Instructions to follow:
Once the images are set aside, output the listing exactly as it stands.

Provided records:
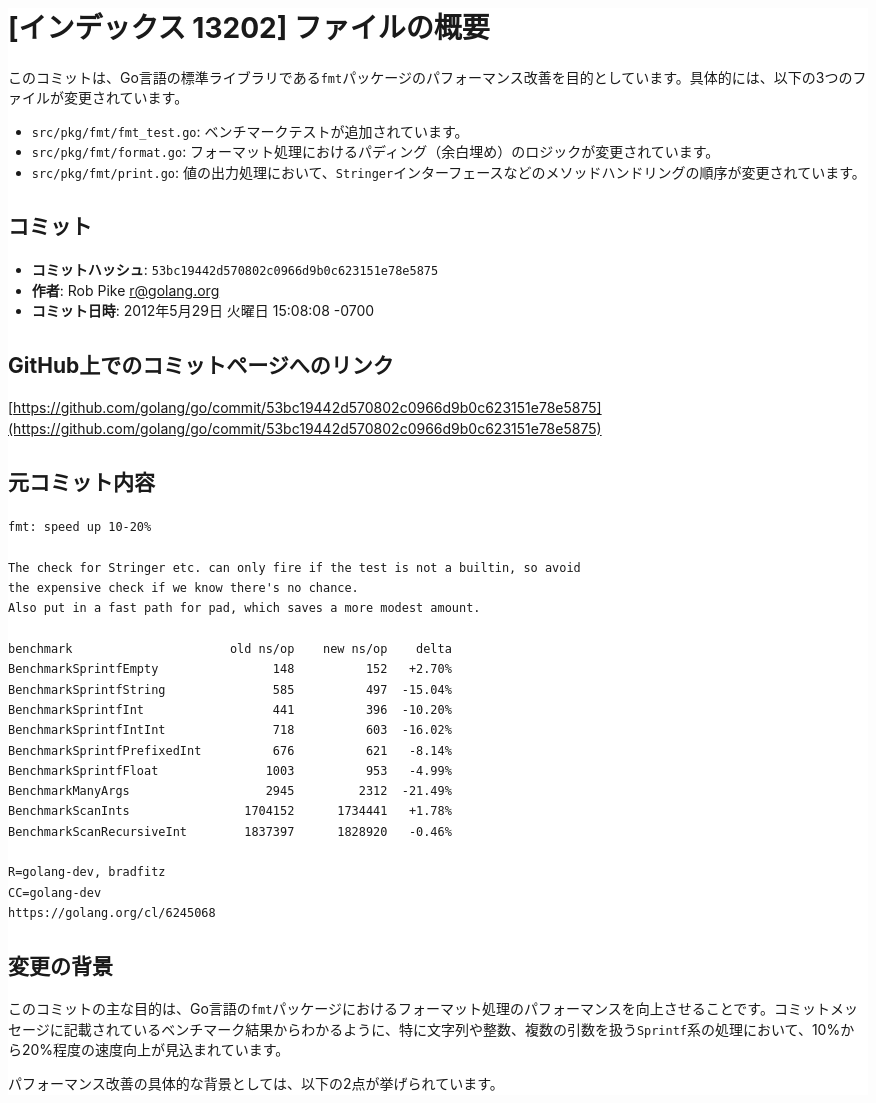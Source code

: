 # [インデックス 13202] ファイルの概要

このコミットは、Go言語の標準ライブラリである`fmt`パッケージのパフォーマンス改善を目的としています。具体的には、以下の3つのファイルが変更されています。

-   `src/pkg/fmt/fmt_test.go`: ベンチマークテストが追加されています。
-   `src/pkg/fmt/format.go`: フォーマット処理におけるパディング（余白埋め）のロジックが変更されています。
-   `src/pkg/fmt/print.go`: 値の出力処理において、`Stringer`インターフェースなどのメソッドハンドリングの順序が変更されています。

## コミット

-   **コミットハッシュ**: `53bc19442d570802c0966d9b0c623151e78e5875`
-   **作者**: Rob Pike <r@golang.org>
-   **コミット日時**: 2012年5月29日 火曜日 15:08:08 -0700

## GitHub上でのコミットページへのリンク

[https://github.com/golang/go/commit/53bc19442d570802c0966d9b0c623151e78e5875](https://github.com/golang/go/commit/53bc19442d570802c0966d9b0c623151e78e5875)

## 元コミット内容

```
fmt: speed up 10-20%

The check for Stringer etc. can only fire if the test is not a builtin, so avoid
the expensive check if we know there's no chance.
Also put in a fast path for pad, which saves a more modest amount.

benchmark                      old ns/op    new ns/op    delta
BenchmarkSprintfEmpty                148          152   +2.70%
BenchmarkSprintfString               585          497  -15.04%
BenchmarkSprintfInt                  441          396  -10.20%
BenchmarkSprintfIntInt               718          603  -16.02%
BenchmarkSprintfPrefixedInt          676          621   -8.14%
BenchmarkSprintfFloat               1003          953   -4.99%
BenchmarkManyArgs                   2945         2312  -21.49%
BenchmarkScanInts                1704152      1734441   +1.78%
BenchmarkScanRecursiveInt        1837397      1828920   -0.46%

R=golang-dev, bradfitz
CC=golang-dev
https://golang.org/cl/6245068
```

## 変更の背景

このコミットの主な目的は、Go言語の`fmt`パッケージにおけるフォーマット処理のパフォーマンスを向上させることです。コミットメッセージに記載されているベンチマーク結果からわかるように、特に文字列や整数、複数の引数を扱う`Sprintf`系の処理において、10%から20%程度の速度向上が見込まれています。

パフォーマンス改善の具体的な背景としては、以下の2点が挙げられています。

Expected answer:
Source code

: # [インデックス 13202] ファイルの概要

このコミットは、Go言語の標準ライブラリである`fmt`パッケージのパフォーマンス改善を目的としています。具体的には、以下の3つのファイルが変更されています。

-   `src/pkg/fmt/fmt_test.go`: ベンチマークテストが追加されています。
-   `src/pkg/fmt/format.go`: フォーマット処理におけるパディング（余白埋め）のロジックが変更されています。
-   `src/pkg/fmt/print.go`: 値の出力処理において、`Stringer`インターフェースなどのメソッドハンドリングの順序が変更されています。

## コミット

-   **コミットハッシュ**: `53bc19442d570802c0966d9b0c623151e78e5875`
-   **作者**: Rob Pike <r@golang.org>
-   **コミット日時**: 2012年5月29日 火曜日 15:08:08 -0700

## GitHub上でのコミットページへのリンク

[https://github.com/golang/go/commit/53bc19442d570802c0966d9b0c623151e78e5875](https://github.com/golang/go/commit/53bc19442d570802c0966d9b0c623151e78e5875)

## 元コミット内容

```
fmt: speed up 10-20%

The check for Stringer etc. can only fire if the test is not a builtin, so avoid
the expensive check if we know there's no chance.
Also put in a fast path for pad, which saves a more modest amount.

benchmark                      old ns/op    new ns/op    delta
BenchmarkSprintfEmpty                148          152   +2.70%
BenchmarkSprintfString               585          497  -15.04%
BenchmarkSprintfInt                  441          396  -10.20%
BenchmarkSprintfIntInt               718          603  -16.02%
BenchmarkSprintfPrefixedInt          676          621   -8.14%
BenchmarkSprintfFloat               1003          953   -4.99%
BenchmarkManyArgs                   2945         2312  -21.49%
BenchmarkScanInts                1704152      1734441   +1.78%
BenchmarkScanRecursiveInt        1837397      1828920   -0.46%

R=golang-dev, bradfitz
CC=golang-dev
https://golang.org/cl/6245068
```

## 変更の背景

このコミットの主な目的は、Go言語の`fmt`パッケージにおけるフォーマット処理のパフォーマンスを向上させることです。コミットメッセージに記載されているベンチマーク結果からわかるように、特に文字列や整数、複数の引数を扱う`Sprintf`系の処理において、10%から20%程度の速度向上が見込まれています。

パフォーマンス改善の具体的な背景としては、以下の2点が挙げられています。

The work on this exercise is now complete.